_What is required_: Search the data for the word "Analysis" and copy each line that has it.

BEGIN Given records

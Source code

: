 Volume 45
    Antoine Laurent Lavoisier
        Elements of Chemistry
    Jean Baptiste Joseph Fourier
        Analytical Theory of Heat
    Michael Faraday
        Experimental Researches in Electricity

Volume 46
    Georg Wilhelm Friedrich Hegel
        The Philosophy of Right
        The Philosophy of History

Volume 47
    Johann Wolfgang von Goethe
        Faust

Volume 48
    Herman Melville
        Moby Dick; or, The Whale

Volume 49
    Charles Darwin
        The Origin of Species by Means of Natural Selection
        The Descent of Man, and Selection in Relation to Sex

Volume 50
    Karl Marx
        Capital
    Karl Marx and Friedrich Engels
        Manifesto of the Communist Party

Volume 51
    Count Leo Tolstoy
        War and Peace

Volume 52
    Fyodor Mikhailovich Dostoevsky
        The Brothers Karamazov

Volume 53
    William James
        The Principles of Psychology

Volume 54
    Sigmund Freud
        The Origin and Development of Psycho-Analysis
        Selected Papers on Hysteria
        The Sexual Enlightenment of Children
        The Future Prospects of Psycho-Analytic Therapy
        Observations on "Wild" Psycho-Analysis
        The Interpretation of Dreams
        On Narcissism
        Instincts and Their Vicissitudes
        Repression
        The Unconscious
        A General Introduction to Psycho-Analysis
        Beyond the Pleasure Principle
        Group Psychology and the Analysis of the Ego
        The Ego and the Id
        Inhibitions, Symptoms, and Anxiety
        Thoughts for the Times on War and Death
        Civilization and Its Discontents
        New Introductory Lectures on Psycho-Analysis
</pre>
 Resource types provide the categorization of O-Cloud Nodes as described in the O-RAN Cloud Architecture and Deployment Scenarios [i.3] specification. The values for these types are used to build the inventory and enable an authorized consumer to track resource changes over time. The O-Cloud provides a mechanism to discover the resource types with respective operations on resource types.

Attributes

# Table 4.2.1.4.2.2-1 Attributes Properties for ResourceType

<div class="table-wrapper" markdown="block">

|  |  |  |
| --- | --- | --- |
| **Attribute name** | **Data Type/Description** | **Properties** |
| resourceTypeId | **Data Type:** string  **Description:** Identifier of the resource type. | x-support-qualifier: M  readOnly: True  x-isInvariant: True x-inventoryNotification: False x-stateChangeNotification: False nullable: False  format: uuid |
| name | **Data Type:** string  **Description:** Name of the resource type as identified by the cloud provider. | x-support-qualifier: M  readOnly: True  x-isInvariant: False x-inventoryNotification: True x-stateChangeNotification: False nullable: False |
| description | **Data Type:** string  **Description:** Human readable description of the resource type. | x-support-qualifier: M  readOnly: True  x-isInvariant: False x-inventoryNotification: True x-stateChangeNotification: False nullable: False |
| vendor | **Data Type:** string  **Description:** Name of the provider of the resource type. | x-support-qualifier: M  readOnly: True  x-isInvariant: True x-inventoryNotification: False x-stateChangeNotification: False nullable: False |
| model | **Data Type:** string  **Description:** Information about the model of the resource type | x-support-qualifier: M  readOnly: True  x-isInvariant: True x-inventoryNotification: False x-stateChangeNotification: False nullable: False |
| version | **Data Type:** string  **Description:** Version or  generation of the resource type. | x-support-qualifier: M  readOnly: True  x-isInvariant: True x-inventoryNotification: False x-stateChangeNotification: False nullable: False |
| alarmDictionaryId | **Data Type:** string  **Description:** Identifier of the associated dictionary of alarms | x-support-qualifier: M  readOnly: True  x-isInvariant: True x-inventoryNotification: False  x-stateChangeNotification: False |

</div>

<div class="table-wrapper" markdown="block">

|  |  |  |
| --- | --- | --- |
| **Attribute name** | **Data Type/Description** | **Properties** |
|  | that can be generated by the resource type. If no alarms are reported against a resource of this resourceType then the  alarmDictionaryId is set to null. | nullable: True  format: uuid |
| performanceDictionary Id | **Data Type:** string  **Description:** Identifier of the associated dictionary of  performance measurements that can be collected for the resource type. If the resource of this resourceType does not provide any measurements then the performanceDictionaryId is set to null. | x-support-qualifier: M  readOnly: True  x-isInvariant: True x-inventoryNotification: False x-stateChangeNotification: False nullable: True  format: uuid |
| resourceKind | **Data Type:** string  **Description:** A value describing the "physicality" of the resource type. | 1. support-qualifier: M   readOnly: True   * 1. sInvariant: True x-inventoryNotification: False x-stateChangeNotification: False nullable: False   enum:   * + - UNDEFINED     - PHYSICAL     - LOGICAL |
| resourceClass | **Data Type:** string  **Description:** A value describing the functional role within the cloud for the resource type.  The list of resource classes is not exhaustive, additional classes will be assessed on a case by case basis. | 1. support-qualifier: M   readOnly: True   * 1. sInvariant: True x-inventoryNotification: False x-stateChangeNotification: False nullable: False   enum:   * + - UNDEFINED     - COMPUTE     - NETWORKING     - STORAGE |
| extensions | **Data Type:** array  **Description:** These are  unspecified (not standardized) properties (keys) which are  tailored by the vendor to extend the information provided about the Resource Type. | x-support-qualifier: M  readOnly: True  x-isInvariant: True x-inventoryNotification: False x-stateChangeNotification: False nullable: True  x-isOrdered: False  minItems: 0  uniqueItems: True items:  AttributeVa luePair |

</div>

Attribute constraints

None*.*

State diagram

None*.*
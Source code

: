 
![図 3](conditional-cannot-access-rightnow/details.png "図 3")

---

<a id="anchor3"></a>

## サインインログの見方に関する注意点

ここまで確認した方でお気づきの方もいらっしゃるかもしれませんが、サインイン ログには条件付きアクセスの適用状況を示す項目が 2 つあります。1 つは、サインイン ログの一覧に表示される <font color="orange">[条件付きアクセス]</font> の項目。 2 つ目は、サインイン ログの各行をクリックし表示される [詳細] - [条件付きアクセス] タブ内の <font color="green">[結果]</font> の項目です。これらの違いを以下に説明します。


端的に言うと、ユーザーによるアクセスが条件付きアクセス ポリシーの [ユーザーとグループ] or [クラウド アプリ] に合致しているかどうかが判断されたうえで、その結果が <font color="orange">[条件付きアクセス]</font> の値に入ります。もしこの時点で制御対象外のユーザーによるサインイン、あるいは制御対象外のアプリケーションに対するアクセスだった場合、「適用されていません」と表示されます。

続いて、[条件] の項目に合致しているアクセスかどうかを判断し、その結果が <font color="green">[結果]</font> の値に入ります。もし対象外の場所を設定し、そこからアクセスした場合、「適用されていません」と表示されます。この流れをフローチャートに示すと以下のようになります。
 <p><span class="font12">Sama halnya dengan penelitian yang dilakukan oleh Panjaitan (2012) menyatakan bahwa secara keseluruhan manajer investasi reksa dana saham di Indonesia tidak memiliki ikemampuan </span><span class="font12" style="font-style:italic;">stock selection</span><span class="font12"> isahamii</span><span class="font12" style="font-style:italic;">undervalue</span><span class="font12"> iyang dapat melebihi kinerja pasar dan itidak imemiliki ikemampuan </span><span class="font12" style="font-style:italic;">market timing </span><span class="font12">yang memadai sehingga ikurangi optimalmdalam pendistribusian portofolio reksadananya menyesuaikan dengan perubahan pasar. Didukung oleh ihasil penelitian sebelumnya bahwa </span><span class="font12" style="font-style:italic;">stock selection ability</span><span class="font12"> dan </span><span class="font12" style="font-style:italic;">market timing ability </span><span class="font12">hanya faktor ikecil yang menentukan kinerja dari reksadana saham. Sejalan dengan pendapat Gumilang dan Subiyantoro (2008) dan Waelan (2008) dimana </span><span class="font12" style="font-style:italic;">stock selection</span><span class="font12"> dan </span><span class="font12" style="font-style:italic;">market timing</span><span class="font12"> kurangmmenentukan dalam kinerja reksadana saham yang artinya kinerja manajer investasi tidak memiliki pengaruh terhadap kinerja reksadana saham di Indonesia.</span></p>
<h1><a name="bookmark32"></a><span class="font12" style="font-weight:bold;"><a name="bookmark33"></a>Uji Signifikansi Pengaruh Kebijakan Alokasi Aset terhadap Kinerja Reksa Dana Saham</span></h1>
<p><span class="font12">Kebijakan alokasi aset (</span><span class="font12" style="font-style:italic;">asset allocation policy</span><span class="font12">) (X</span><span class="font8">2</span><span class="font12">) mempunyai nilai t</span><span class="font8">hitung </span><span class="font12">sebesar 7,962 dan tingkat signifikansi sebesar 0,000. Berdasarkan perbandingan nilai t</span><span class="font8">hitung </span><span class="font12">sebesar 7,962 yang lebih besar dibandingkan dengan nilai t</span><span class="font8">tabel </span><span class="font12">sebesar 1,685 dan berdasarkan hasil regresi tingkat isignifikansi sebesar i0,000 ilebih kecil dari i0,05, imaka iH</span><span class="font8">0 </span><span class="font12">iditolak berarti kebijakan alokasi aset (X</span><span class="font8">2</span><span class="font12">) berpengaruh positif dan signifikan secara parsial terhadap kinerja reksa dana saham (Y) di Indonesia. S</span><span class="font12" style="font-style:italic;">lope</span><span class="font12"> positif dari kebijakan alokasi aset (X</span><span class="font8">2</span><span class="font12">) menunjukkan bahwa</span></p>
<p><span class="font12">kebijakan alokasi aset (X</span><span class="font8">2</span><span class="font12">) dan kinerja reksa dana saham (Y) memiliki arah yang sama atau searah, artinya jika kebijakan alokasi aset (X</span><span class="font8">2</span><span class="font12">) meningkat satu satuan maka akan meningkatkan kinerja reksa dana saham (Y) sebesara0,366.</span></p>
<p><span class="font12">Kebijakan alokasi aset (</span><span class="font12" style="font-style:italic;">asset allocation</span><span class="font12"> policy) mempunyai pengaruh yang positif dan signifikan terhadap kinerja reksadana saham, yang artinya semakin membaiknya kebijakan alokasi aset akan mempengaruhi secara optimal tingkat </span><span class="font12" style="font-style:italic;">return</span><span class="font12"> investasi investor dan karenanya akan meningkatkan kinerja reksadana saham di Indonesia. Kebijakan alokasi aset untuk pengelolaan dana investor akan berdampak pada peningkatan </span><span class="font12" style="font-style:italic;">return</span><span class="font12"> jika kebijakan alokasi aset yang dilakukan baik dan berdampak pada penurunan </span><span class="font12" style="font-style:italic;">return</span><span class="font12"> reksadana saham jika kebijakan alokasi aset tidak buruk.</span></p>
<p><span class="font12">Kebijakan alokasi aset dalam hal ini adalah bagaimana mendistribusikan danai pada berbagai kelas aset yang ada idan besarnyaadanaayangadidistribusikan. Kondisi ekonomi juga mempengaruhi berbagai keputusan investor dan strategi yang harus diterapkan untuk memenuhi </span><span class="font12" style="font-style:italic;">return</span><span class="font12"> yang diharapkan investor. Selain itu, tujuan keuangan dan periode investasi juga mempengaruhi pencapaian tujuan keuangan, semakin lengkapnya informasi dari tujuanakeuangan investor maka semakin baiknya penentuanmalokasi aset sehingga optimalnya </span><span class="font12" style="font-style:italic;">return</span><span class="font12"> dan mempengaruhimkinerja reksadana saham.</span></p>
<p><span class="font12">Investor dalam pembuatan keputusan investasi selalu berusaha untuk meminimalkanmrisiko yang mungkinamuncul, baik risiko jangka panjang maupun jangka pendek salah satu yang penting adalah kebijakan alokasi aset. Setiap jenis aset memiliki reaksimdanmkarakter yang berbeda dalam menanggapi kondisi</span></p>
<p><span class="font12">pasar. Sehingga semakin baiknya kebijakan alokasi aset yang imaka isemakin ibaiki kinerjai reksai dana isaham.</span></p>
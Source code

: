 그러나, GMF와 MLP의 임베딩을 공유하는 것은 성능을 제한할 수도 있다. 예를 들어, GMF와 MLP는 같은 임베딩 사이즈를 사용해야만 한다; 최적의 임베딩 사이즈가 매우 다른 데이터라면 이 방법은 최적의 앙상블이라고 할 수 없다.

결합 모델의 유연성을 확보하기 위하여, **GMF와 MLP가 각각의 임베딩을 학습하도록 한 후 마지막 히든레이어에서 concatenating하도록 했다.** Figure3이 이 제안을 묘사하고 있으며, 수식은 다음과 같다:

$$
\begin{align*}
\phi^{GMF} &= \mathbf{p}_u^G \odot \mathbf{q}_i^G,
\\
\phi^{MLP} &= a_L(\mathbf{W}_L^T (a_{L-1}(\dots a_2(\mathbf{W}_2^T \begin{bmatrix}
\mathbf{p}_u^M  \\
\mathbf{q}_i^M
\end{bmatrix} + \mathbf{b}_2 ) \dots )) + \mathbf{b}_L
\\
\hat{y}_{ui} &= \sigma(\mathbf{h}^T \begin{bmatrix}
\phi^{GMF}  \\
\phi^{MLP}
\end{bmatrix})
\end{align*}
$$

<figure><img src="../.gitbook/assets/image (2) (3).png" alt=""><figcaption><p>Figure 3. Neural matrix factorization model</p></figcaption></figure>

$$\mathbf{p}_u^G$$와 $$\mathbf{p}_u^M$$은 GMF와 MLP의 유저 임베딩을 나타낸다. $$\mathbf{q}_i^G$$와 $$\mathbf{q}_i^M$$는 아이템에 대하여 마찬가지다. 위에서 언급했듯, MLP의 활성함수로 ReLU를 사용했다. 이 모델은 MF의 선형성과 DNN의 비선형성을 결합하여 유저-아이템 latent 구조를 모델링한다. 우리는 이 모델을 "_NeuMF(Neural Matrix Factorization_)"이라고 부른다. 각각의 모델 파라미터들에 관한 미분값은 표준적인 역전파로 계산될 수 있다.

END Given records

_Expected answer_:
        The Origin and Development of Psycho-Analysis
        Observations on "Wild" Psycho-Analysis
        A General Introduction to Psycho-Analysis
        Group Psychology and the Analysis of the Ego
        New Introductory Lectures on Psycho-Analysis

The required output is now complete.